“I’m ruining my life,” laments Mel, a character in Carley Moore’s debut novel The Not Wives. “By wanting to fuck guys and by never having enough money.”
Ruining? Well, nothing wrong with lusting after the chef in the restaurant where you bartend, as long as your partner has agreed to try an open relationship. And being broke isn’t Mel’s fault, the novel’s hero Stevie insists: “Everyone I love is broke. I mean, like, just barely okay, and crawling, inching, and scraping along. Artists and people in the helping professions have no extra money and no savings. It’s America!” Along with everyone she loves, Stevie works hard but is broke—she’s in debt and about to lose her home. She’s broken by the loss of her marriage, by the aftermath of childhood abuse, and by the struggle to survive financially. Opening with the suicide of a young woman writer, The Not Wives immediately asks: How do you keep going, in spite of being broken? And what circumstances make it impossible?

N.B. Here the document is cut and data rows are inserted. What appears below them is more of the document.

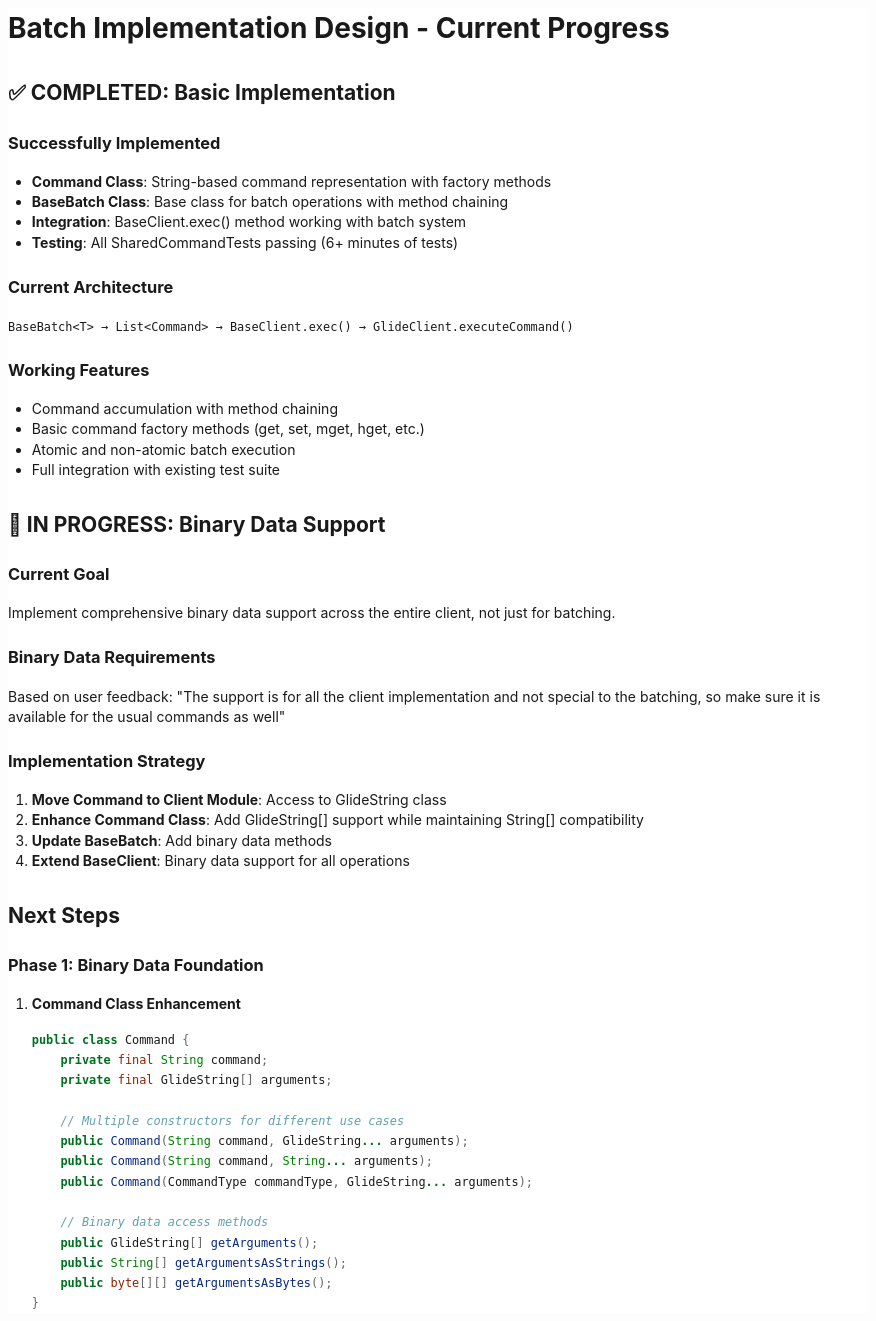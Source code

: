 # Batch Implementation Design - Current Progress

## ✅ COMPLETED: Basic Implementation

### Successfully Implemented
- **Command Class**: String-based command representation with factory methods
- **BaseBatch Class**: Base class for batch operations with method chaining
- **Integration**: BaseClient.exec() method working with batch system
- **Testing**: All SharedCommandTests passing (6+ minutes of tests)

### Current Architecture
```
BaseBatch<T> → List<Command> → BaseClient.exec() → GlideClient.executeCommand()
```

### Working Features
- Command accumulation with method chaining
- Basic command factory methods (get, set, mget, hget, etc.)
- Atomic and non-atomic batch execution
- Full integration with existing test suite

## 🔄 IN PROGRESS: Binary Data Support

### Current Goal
Implement comprehensive binary data support across the entire client, not just for batching.

### Binary Data Requirements
Based on user feedback: "The support is for all the client implementation and not special to the batching, so make sure it is available for the usual commands as well"

### Implementation Strategy
1. **Move Command to Client Module**: Access to GlideString class
2. **Enhance Command Class**: Add GlideString[] support while maintaining String[] compatibility
3. **Update BaseBatch**: Add binary data methods
4. **Extend BaseClient**: Binary data support for all operations

## Next Steps

### Phase 1: Binary Data Foundation
1. **Command Class Enhancement**
   ```java
   public class Command {
       private final String command;
       private final GlideString[] arguments;
       
       // Multiple constructors for different use cases
       public Command(String command, GlideString... arguments);
       public Command(String command, String... arguments);
       public Command(CommandType commandType, GlideString... arguments);
       
       // Binary data access methods
       public GlideString[] getArguments();
       public String[] getArgumentsAsStrings();
       public byte[][] getArgumentsAsBytes();
   }
   ```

Like two other indispensable recent novels, Lisa Halliday’s Asymmetry and Sally Rooney’s Normal People, The Not Wives interrogates power, especially the asymmetries of class and gender. In Washington Square Park, where the homeless bathe in the fountain and the rich come to work out, Stevie endures small talk with a wealthy mother, Paige, from the PTA at their kids’ school. “Aren’t you guys usually away in August?” Stevie asks, and Paige complains: “We’re selling our Bridgehampton house and the realtor is showing it like every hour, so we decided to rough it in the hot, sweaty city.” Blind to their differences, Paige orders Stevie to “think outside the box” in donating to the school’s silent auction—a visit with Lady Gaga got the highest bids at last year’s auction. Staring at Paige’s “superwhite teeth,” Stevie thinks, “I wanted to work on my class rage.”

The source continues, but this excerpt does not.